=== What to do ===
Going line by line through the records below, count those with the word "dependencias" and give only the count.

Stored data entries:
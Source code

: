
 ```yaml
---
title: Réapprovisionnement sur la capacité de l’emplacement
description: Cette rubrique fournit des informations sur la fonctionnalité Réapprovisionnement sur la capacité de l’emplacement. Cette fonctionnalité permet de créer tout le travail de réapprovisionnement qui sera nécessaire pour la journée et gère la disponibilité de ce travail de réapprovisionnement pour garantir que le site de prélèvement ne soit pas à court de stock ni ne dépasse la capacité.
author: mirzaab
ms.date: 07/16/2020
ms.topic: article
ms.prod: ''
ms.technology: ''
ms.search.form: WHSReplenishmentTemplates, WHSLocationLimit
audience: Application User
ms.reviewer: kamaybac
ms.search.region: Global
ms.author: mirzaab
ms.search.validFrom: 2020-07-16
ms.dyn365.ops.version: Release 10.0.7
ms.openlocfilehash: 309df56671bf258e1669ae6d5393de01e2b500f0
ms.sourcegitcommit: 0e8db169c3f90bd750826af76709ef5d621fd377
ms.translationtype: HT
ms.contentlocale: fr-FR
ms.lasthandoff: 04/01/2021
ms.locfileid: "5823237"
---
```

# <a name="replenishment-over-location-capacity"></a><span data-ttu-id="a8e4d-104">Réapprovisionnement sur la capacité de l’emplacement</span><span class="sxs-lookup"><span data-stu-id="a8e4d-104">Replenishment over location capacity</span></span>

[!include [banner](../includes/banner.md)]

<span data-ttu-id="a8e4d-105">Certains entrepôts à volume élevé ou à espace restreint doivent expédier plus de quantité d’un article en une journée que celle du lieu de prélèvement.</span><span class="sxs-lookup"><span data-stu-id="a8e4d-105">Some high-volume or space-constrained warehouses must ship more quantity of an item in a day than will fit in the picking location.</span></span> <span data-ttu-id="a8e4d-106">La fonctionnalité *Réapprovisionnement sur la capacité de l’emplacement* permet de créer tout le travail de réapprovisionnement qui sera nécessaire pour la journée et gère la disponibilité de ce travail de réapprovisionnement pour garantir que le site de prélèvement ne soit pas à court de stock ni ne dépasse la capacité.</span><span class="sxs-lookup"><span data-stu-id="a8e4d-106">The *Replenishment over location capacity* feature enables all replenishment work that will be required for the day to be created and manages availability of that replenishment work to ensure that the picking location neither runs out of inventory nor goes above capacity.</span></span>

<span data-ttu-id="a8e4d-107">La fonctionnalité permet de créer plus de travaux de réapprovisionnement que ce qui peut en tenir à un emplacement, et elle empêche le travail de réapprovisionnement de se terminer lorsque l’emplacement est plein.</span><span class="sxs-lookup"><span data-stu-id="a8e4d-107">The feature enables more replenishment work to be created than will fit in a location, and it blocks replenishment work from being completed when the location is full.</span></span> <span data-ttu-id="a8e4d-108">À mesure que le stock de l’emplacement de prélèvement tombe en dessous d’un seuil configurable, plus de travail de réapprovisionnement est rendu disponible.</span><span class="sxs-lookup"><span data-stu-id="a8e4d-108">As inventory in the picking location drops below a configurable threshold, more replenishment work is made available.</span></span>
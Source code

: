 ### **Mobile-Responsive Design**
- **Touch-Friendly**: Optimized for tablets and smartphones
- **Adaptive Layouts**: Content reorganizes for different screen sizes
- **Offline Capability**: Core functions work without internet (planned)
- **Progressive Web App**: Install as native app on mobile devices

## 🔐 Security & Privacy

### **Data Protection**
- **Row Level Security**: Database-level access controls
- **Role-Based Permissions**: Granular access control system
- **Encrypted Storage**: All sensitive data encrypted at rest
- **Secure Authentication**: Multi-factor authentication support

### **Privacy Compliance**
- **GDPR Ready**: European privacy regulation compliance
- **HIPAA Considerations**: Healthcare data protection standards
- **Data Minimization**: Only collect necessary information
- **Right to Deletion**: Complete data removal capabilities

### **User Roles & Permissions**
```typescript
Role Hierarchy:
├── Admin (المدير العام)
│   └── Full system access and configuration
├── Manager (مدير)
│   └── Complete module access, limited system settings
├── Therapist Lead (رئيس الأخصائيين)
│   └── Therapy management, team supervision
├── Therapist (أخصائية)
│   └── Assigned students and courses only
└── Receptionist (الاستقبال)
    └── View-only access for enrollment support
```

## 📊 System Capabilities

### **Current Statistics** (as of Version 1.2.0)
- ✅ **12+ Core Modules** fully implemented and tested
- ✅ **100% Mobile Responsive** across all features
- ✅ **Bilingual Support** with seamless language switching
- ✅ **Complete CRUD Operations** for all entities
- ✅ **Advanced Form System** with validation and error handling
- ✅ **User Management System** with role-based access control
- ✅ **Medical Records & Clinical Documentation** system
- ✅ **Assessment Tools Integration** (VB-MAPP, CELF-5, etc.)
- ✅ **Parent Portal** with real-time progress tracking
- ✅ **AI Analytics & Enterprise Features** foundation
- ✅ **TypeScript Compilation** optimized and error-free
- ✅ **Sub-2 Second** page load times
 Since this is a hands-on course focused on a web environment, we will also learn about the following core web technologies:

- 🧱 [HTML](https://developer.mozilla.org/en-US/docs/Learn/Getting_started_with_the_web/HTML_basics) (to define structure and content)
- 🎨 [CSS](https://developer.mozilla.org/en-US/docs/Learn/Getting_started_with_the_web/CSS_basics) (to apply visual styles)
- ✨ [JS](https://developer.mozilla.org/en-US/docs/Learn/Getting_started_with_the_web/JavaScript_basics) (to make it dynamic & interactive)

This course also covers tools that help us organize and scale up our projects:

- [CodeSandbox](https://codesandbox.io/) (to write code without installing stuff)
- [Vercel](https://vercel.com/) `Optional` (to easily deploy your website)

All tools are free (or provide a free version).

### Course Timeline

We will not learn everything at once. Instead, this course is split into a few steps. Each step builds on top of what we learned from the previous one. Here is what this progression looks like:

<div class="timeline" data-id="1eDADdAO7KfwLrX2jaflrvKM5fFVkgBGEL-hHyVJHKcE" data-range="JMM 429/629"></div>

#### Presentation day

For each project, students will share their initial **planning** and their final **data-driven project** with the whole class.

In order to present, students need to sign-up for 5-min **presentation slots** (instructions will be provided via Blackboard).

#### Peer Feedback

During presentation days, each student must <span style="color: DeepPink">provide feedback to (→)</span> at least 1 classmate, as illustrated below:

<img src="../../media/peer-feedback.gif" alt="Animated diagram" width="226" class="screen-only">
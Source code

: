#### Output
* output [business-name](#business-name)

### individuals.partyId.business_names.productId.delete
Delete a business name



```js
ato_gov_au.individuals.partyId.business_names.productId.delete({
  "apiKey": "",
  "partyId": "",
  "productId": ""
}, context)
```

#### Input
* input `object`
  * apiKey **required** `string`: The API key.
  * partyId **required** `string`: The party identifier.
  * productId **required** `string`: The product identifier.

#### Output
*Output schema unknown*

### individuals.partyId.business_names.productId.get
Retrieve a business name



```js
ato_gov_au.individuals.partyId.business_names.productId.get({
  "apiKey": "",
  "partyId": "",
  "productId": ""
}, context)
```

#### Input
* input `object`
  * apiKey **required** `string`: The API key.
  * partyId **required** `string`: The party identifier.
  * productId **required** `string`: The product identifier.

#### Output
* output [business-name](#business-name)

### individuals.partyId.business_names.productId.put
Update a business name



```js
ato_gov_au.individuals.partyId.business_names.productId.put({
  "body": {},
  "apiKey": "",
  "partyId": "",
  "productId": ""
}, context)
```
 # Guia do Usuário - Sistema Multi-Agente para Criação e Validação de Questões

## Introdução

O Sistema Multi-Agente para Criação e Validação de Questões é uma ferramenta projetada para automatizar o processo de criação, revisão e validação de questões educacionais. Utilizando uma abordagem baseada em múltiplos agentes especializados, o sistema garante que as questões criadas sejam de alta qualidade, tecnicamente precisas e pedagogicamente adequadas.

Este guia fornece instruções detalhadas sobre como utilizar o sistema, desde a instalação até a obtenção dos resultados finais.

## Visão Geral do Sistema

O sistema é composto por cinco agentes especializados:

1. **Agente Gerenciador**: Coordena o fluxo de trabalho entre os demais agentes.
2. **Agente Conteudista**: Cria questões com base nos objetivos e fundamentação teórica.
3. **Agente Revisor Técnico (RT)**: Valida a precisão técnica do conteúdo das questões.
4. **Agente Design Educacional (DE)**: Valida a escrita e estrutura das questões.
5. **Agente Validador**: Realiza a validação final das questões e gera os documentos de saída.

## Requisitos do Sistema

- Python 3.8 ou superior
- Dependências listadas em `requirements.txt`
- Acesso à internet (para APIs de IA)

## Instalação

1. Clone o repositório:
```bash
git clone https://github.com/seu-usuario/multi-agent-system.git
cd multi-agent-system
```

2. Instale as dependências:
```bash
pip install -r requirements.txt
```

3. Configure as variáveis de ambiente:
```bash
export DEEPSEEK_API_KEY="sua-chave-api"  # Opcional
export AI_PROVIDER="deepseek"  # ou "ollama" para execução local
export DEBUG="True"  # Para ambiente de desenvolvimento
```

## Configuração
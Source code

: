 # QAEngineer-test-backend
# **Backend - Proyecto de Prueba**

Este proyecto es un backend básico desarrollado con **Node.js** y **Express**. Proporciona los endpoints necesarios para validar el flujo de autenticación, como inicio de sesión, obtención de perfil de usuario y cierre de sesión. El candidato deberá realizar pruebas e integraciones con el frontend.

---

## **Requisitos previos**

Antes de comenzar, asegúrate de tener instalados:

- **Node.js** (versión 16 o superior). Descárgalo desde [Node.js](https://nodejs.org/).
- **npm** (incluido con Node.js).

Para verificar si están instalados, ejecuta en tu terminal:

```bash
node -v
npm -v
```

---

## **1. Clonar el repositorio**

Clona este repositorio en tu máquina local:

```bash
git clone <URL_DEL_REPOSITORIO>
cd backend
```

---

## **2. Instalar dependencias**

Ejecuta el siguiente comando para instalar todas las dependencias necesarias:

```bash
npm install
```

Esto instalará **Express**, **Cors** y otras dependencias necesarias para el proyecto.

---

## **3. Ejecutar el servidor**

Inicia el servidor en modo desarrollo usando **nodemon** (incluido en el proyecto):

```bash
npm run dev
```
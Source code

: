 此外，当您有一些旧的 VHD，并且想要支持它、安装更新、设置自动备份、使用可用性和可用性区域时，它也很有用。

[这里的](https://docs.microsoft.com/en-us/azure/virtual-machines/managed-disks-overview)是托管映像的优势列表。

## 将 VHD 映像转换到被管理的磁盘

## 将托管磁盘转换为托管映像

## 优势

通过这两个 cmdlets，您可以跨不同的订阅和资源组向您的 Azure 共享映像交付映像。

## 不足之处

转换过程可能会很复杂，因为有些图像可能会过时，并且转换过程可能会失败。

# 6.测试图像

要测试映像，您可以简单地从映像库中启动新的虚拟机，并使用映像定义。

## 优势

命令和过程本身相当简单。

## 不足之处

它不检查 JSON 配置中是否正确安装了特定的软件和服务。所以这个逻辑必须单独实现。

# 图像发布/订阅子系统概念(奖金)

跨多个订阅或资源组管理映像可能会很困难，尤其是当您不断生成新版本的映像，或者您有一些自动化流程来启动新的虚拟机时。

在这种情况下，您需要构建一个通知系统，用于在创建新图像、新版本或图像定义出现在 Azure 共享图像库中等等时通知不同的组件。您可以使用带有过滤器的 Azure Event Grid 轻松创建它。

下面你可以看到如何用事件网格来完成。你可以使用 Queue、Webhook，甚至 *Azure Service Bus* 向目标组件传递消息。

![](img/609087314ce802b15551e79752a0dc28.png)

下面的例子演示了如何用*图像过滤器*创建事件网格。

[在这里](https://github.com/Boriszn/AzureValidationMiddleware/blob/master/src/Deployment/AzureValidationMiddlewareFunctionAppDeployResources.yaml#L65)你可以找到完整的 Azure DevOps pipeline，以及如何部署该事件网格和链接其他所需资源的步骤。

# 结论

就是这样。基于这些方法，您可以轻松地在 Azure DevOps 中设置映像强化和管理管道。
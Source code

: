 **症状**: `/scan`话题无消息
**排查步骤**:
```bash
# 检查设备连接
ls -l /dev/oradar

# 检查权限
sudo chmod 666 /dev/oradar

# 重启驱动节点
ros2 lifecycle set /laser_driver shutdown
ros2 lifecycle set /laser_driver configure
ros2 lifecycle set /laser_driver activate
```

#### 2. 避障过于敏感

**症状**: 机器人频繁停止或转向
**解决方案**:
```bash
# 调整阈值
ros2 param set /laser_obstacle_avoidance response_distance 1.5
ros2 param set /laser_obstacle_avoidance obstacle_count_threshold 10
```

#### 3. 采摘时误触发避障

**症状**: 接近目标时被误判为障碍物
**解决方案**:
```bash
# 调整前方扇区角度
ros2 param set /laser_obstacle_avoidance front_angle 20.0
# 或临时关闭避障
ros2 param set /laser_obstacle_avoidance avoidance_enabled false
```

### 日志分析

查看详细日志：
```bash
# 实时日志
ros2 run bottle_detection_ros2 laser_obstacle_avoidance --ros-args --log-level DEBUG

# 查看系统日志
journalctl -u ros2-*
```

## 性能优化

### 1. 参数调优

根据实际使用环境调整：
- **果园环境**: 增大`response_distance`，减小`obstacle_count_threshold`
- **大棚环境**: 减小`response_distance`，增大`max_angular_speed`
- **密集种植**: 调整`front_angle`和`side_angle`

=== Exercise answer ===
3